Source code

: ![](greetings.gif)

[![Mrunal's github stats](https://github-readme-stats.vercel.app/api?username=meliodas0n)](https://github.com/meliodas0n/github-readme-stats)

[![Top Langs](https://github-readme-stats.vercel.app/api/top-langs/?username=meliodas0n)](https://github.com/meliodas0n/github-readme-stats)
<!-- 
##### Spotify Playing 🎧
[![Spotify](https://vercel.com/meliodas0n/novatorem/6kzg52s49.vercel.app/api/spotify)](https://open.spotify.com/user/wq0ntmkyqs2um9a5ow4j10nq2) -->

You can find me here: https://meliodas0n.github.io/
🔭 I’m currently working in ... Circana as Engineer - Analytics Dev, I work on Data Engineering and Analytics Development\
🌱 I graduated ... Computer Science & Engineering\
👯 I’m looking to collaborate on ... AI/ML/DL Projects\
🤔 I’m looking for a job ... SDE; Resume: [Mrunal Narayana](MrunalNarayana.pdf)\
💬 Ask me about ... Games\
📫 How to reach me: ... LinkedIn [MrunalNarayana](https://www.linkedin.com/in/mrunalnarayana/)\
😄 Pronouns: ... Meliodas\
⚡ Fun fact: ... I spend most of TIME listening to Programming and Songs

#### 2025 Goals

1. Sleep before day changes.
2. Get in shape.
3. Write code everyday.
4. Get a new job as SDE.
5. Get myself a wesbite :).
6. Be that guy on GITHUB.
────────────────
● **PROBLEM DESCRIPTION**:
Going from the line that has "Programming and Songs" through the last line of the entries, retype each line exactly as given and add nothing.

● **YOUR RESPONSE**:
⚡ Fun fact: ... I spend most of TIME listening to Programming and Songs

#### 2025 Goals

1. Sleep before day changes.
2. Get in shape.
3. Write code everyday.
4. Get a new job as SDE.
5. Get myself a wesbite :).
6. Be that guy on GITHUB.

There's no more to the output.